Give back the line that contains "pedig felele: Ímhol vagyok." and every following line, exactly as they appear, through the end of the data.

----

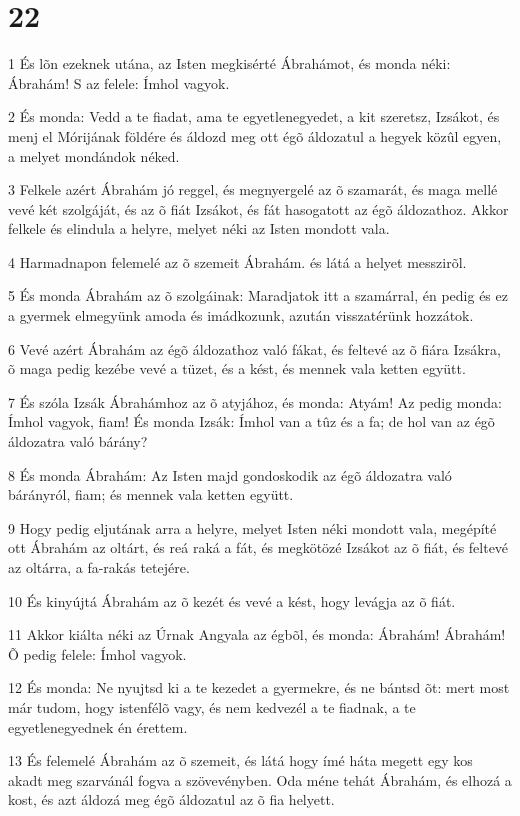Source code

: \chapter{22}

\par 1 És lõn ezeknek utána, az Isten megkisérté Ábrahámot, és monda néki: Ábrahám! S az felele: Ímhol vagyok.
\par 2 És monda: Vedd a te fiadat, ama te egyetlenegyedet, a kit szeretsz, Izsákot, és menj el Mórijának földére és áldozd meg ott égõ áldozatul a hegyek közûl egyen, a melyet mondándok néked.
\par 3 Felkele azért Ábrahám jó reggel, és megnyergelé az õ szamarát, és maga mellé vevé két szolgáját, és az õ fiát Izsákot, és fát hasogatott az égõ áldozathoz. Akkor felkele és elindula a helyre, melyet néki az Isten mondott vala.
\par 4 Harmadnapon felemelé az õ szemeit Ábrahám. és látá a helyet messzirõl.
\par 5 És monda Ábrahám az õ szolgáinak: Maradjatok itt a szamárral, én pedig és ez a gyermek elmegyünk amoda és imádkozunk, azután visszatérünk hozzátok.
\par 6 Vevé azért Ábrahám az égõ áldozathoz való fákat, és feltevé az õ fiára Izsákra, õ maga pedig kezébe vevé a tüzet, és a kést, és mennek vala ketten együtt.
\par 7 És szóla Izsák Ábrahámhoz az õ atyjához, és monda: Atyám! Az pedig monda: Ímhol vagyok, fiam! És monda Izsák: Ímhol van a tûz és a fa; de hol van az égõ áldozatra való bárány?
\par 8 És monda Ábrahám: Az Isten majd gondoskodik az égõ áldozatra való bárányról, fiam; és mennek vala ketten együtt.
\par 9 Hogy pedig eljutának arra a helyre, melyet Isten néki mondott vala, megépíté ott Ábrahám az oltárt, és reá raká a fát, és megkötözé Izsákot az õ fiát, és feltevé az oltárra, a fa-rakás tetejére.
\par 10 És kinyújtá Ábrahám az õ kezét és vevé a kést, hogy levágja az õ fiát.
\par 11 Akkor kiálta néki az Úrnak Angyala az égbõl, és monda: Ábrahám! Ábrahám! Õ pedig felele: Ímhol vagyok.
\par 12 És monda: Ne nyujtsd ki a te kezedet a gyermekre, és ne bántsd õt: mert most már tudom, hogy istenfélõ vagy, és nem kedvezél a te fiadnak, a te egyetlenegyednek én érettem.
\par 13 És felemelé Ábrahám az õ szemeit, és látá hogy ímé háta megett egy kos akadt meg szarvánál fogva a szövevényben. Oda méne tehát Ábrahám, és elhozá a kost, és azt áldozá meg égõ áldozatul az õ fia helyett.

----

[Task response]
\par 11 Akkor kiálta néki az Úrnak Angyala az égbõl, és monda: Ábrahám! Ábrahám! Õ pedig felele: Ímhol vagyok.
\par 12 És monda: Ne nyujtsd ki a te kezedet a gyermekre, és ne bántsd õt: mert most már tudom, hogy istenfélõ vagy, és nem kedvezél a te fiadnak, a te egyetlenegyednek én érettem.
\par 13 És felemelé Ábrahám az õ szemeit, és látá hogy ímé háta megett egy kos akadt meg szarvánál fogva a szövevényben. Oda méne tehát Ábrahám, és elhozá a kost, és azt áldozá meg égõ áldozatul az õ fia helyett.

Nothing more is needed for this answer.